[Data items]

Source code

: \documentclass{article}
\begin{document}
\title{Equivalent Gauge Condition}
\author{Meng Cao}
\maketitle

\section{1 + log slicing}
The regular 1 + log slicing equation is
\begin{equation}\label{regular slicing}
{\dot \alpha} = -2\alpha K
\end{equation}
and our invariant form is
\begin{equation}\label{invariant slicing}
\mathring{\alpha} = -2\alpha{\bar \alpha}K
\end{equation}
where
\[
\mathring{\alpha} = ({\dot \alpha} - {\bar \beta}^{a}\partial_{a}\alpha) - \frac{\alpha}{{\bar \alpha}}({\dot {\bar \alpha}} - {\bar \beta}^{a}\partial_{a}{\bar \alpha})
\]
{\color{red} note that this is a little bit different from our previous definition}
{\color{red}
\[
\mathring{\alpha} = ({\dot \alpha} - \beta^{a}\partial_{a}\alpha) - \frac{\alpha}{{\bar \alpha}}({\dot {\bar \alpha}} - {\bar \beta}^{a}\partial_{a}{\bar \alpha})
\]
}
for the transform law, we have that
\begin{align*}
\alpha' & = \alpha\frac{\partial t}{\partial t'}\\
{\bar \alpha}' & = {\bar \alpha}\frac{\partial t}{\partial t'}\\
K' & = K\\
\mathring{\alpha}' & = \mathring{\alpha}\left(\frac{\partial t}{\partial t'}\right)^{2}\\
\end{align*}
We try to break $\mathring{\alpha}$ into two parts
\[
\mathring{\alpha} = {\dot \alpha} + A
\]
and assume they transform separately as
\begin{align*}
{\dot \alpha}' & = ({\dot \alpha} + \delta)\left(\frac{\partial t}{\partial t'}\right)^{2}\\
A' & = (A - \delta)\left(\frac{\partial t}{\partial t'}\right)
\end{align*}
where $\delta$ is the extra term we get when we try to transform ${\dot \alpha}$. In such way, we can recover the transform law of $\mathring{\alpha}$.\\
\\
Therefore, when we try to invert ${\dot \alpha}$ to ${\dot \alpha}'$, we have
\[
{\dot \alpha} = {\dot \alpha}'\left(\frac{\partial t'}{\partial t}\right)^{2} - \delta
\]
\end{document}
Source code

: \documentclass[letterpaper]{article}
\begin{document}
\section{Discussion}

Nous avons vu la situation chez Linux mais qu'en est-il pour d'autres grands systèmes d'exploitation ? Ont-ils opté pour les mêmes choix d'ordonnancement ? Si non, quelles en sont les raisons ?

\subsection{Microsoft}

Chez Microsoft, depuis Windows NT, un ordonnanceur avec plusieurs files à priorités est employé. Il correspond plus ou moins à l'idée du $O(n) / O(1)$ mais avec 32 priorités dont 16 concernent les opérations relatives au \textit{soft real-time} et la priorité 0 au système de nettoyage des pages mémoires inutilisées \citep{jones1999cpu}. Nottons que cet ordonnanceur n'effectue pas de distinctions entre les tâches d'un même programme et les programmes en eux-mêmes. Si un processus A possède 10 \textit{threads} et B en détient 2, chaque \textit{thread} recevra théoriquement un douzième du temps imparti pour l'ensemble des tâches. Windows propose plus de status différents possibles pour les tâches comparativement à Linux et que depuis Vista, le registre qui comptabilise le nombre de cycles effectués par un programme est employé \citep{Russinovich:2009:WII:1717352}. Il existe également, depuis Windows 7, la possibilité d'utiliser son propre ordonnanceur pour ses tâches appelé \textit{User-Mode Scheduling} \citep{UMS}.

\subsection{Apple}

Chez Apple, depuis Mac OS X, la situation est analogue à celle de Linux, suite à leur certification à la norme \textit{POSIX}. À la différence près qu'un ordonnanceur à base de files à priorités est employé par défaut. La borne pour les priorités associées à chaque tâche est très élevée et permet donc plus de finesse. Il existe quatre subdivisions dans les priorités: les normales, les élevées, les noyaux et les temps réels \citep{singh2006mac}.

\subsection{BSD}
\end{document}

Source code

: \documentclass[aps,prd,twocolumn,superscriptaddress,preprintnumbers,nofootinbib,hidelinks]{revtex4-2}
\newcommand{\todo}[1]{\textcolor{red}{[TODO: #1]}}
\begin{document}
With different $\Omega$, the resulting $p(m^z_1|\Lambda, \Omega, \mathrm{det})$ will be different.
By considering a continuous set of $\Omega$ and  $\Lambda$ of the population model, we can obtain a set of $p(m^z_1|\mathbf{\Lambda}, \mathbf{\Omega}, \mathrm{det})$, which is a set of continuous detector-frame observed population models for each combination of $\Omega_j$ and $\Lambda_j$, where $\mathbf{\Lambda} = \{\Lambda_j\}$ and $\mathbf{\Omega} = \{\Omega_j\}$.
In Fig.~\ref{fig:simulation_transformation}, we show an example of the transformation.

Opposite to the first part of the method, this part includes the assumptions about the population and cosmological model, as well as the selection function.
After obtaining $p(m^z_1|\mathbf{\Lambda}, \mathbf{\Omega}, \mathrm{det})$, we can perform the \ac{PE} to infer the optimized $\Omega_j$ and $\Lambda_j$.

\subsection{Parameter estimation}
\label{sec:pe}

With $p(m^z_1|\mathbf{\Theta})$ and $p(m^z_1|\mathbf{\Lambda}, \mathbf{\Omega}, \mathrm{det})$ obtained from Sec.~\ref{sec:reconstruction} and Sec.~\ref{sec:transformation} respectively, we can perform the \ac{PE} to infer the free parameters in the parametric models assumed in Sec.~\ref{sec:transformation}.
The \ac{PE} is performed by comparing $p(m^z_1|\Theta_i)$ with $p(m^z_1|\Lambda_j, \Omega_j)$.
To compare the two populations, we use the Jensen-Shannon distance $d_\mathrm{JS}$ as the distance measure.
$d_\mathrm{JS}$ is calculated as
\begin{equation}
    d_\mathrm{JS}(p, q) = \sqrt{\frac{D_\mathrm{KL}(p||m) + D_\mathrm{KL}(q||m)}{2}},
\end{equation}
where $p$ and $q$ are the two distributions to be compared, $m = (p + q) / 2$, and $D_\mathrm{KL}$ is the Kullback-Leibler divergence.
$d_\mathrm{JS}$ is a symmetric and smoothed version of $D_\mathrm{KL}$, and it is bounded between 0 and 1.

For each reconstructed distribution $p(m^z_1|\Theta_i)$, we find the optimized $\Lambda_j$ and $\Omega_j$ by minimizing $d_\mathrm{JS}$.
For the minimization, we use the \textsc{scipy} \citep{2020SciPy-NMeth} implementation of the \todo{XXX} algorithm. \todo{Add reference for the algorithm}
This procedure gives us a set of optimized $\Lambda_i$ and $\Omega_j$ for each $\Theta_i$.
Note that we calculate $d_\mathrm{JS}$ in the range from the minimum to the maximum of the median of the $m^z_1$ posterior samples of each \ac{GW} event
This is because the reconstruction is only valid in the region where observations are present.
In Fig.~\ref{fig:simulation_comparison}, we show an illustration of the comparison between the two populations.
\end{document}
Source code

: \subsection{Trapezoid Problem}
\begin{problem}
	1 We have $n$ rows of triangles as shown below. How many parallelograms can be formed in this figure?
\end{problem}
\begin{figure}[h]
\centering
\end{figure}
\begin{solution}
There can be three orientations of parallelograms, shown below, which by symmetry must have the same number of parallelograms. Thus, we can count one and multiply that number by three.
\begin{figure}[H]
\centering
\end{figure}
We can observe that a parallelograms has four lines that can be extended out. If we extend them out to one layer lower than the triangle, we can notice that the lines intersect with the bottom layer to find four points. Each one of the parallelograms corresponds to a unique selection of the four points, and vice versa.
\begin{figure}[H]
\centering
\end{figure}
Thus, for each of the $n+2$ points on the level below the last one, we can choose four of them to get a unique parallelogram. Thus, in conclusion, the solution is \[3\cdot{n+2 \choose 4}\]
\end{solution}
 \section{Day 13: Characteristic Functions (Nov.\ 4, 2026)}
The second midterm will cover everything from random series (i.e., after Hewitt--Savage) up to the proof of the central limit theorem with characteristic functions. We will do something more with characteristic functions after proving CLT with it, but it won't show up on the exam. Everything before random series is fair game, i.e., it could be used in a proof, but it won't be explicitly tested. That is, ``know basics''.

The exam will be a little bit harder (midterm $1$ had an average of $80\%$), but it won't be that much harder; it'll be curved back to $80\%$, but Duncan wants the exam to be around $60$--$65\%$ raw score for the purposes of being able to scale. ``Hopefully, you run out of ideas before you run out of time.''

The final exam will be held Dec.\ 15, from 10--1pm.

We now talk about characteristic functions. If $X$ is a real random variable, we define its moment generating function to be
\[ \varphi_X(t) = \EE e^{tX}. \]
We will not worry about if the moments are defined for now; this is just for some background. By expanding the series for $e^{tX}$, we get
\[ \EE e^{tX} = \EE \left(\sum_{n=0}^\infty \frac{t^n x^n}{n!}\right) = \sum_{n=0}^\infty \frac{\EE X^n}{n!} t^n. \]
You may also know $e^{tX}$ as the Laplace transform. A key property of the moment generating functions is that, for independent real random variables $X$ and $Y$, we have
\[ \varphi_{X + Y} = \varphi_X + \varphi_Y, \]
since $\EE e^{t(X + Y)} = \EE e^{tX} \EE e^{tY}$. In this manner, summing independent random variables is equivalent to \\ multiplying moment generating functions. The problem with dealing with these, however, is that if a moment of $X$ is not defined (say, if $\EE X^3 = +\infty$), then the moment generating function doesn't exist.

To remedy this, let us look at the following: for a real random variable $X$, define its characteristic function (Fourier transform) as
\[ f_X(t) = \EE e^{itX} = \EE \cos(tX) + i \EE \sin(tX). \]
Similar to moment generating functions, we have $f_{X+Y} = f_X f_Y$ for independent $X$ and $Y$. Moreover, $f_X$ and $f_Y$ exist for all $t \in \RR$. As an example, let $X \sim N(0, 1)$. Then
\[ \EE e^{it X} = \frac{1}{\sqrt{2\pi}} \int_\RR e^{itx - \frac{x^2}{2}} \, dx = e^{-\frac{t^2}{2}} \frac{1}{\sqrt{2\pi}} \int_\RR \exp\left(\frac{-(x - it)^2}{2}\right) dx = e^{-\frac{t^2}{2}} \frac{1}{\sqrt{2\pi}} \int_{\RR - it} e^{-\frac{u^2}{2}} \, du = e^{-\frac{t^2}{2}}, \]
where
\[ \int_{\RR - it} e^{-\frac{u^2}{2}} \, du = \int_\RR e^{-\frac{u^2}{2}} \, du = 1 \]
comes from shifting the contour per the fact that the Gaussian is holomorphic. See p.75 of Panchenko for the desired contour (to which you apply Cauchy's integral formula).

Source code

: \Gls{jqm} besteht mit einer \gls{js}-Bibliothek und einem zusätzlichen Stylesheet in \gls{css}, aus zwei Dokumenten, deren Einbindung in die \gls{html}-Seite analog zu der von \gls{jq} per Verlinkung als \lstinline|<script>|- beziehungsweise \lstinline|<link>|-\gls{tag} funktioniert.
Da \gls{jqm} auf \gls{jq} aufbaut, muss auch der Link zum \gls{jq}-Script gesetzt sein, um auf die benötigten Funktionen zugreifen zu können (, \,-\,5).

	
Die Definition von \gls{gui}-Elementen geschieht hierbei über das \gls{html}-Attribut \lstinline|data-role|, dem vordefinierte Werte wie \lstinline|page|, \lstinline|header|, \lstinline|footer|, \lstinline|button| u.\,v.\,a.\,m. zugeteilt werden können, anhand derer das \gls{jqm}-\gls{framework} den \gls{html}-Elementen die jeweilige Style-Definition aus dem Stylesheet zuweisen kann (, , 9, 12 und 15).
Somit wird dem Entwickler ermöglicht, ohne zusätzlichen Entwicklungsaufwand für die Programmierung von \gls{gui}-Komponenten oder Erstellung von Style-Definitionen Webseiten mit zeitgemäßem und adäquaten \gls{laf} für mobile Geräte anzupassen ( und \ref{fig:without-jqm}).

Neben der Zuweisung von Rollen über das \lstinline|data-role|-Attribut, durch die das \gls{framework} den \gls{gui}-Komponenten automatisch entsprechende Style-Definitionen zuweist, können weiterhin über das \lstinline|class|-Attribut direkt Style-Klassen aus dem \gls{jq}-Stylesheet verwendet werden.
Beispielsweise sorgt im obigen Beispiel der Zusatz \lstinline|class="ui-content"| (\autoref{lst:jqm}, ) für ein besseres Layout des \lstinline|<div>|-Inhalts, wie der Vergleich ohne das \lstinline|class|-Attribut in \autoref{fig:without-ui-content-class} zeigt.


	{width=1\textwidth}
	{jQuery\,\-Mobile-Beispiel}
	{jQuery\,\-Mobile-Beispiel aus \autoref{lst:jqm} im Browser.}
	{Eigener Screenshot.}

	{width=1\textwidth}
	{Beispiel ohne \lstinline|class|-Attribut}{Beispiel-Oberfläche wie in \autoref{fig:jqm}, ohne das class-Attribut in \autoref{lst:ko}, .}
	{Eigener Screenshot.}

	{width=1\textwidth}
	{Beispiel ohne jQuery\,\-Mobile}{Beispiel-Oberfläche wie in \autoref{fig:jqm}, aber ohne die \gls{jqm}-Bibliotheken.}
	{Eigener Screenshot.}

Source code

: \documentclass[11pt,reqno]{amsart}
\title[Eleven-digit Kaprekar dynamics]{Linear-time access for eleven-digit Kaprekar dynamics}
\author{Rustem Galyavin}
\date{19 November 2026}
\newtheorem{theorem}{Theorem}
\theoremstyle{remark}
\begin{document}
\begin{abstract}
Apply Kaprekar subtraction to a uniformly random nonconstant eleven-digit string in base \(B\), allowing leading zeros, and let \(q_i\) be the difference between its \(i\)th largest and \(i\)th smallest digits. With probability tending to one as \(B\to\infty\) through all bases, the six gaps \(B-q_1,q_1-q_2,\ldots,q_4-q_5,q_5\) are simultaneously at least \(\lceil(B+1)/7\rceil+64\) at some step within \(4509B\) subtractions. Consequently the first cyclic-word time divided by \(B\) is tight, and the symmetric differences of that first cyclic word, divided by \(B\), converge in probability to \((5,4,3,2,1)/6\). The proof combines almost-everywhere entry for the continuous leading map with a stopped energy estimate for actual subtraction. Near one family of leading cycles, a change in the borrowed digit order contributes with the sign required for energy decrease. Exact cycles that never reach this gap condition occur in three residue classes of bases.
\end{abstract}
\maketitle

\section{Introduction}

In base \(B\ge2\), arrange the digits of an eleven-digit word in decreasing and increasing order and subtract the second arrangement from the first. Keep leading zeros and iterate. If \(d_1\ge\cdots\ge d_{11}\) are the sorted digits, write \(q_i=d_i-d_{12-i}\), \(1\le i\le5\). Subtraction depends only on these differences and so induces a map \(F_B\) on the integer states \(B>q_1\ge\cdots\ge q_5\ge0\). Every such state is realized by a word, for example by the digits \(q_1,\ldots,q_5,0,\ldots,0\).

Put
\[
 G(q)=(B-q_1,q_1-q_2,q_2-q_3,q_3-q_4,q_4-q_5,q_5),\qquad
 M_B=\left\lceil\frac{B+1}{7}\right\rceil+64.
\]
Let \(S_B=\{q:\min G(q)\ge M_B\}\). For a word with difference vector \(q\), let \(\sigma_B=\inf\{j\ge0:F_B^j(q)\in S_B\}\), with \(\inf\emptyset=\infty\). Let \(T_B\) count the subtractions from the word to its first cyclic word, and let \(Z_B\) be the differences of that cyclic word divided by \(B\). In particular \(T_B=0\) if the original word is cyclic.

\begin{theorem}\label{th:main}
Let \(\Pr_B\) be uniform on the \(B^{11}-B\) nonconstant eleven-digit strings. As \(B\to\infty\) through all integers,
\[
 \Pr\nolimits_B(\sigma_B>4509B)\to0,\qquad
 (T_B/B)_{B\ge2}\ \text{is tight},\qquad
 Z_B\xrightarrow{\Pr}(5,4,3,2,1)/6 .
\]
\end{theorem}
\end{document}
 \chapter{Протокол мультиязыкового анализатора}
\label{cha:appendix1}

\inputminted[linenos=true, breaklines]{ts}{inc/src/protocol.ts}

**What is being asked**: Once you have checked the entries above, say how many lines include the word "transformation", and nothing beyond the number.

**Completed exercise**: 2